▶ What the task asks: Copy out every line of the listing in which "kofearticle" appears.

▶ Information shown:

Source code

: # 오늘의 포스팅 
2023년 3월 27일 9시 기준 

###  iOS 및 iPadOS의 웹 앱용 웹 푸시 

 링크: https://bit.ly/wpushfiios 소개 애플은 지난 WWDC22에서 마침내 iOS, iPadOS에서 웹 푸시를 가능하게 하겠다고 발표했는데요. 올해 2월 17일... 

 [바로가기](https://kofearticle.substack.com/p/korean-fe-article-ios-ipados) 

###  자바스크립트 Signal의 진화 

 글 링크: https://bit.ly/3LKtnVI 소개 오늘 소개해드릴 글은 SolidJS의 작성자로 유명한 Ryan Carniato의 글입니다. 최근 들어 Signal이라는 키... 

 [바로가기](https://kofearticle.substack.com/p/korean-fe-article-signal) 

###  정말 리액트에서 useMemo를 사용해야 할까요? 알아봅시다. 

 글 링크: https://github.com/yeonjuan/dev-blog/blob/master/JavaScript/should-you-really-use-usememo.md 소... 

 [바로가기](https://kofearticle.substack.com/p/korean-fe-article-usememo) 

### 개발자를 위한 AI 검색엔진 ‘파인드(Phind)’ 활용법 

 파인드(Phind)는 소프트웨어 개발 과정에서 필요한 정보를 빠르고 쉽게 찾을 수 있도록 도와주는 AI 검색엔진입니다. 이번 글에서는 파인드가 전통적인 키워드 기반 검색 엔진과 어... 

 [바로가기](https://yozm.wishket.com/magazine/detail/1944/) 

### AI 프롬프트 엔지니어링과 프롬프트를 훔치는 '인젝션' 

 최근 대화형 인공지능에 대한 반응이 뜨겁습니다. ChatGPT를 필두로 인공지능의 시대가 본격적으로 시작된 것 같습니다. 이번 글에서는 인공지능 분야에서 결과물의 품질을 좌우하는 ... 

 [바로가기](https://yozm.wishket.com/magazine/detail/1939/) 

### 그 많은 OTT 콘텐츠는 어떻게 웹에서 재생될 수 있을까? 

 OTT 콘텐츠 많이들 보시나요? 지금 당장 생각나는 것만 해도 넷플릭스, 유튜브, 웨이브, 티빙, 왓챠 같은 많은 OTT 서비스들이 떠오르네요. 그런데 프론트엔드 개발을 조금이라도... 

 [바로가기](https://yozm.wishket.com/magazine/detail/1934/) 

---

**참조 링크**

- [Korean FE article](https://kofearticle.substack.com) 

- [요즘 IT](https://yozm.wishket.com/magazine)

▶ Output for this task:
 [바로가기](https://kofearticle.substack.com/p/korean-fe-article-ios-ipados) 
 [바로가기](https://kofearticle.substack.com/p/korean-fe-article-signal) 
 [바로가기](https://kofearticle.substack.com/p/korean-fe-article-usememo) 
- [Korean FE article](https://kofearticle.substack.com) 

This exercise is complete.